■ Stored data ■
# # # # # # #
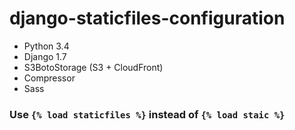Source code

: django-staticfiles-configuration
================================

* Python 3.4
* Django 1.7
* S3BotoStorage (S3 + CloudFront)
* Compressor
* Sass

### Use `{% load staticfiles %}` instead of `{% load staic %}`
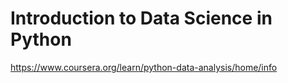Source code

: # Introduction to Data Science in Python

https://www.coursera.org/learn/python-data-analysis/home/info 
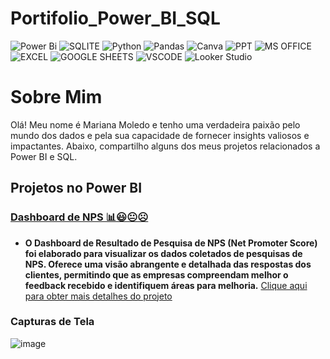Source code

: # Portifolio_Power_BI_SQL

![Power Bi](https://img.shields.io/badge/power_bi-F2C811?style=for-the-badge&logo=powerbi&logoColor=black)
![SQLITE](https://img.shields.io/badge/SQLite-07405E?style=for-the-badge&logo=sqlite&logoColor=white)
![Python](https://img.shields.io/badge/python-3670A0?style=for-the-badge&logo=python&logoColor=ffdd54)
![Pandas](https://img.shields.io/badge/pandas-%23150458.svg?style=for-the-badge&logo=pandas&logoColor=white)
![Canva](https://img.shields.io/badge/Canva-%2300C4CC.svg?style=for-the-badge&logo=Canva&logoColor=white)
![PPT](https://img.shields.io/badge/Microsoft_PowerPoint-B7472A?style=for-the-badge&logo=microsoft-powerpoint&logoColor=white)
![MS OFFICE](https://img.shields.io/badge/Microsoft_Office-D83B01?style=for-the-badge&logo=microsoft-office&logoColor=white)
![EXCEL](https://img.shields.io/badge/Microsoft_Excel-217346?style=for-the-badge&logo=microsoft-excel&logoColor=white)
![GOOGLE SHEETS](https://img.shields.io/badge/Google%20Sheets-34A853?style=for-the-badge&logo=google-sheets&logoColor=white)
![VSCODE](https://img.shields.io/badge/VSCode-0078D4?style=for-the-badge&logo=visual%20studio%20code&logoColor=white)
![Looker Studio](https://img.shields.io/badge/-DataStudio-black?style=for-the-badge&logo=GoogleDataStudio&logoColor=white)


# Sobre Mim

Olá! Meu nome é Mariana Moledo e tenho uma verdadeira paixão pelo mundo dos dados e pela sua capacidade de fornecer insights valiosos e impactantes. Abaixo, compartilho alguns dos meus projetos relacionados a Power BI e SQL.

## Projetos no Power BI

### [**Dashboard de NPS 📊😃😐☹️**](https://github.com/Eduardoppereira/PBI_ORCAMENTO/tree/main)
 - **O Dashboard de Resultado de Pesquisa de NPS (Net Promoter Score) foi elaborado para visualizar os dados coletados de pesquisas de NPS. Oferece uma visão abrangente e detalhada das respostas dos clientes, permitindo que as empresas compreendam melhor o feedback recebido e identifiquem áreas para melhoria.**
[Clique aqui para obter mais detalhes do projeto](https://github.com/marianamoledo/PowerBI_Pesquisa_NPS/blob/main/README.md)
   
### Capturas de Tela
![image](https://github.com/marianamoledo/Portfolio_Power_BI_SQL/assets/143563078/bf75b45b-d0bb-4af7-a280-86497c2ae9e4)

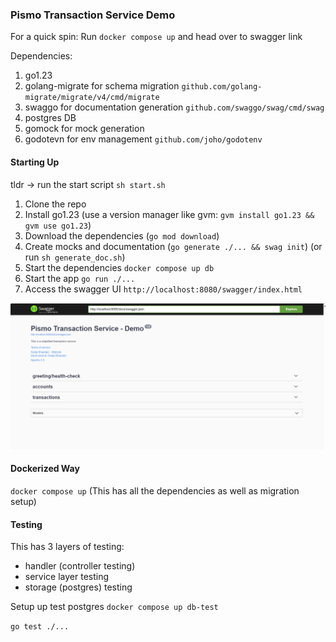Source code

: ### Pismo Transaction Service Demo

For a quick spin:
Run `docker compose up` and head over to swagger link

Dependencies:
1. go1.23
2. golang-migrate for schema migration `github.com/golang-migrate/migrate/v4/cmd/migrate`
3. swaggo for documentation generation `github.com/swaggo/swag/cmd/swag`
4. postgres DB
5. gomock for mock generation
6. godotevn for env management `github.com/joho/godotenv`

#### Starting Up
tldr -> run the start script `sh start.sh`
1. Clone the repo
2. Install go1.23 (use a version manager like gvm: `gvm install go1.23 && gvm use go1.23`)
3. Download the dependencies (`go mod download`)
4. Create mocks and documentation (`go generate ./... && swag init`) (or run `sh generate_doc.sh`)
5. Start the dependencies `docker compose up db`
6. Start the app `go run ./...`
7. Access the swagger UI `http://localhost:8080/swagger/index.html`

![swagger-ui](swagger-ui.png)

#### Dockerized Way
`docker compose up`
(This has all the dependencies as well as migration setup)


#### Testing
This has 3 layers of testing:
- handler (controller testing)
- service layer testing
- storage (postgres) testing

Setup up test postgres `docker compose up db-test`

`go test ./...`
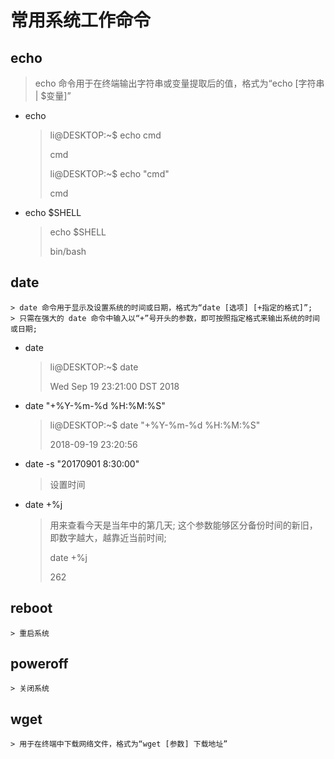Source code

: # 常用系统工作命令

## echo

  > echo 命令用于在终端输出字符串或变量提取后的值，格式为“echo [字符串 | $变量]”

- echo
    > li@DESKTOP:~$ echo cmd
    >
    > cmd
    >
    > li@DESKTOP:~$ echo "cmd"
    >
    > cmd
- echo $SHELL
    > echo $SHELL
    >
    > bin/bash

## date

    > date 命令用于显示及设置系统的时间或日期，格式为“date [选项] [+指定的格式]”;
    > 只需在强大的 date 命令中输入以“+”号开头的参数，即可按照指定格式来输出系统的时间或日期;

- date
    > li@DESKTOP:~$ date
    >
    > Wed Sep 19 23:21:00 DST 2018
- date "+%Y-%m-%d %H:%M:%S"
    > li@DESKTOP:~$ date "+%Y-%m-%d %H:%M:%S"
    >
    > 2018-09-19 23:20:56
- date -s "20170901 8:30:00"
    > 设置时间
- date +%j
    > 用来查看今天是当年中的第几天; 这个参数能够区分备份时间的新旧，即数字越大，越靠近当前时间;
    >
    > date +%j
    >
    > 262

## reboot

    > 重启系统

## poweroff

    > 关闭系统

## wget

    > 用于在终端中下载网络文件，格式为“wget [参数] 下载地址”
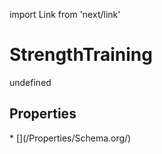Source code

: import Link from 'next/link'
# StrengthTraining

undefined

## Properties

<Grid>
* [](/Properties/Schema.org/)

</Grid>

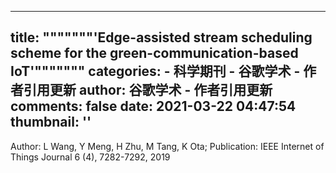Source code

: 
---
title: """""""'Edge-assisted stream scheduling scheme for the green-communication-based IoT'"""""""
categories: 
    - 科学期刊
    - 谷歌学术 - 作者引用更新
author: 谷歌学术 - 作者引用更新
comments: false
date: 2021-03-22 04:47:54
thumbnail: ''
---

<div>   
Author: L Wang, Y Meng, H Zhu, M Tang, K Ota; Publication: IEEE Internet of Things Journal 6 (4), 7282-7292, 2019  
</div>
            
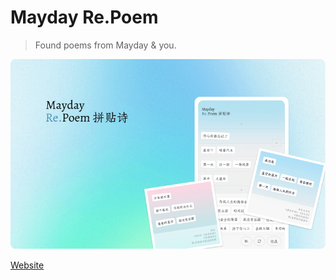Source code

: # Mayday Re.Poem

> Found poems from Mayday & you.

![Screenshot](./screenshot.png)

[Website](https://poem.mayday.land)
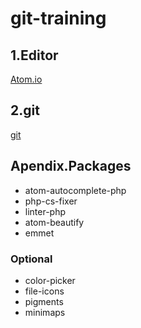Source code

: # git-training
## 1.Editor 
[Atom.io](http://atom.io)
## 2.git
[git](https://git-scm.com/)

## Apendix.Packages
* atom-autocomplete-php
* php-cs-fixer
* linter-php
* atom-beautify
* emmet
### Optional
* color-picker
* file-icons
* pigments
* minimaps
# # # # # # #
■ EXERCISE INSTRUCTIONS ■
Lines with "black" in the records above: copy every one of them.

■ EXERCISE RESULT ■
![Power Bi](https://img.shields.io/badge/power_bi-F2C811?style=for-the-badge&logo=powerbi&logoColor=black)
![Looker Studio](https://img.shields.io/badge/-DataStudio-black?style=for-the-badge&logo=GoogleDataStudio&logoColor=white)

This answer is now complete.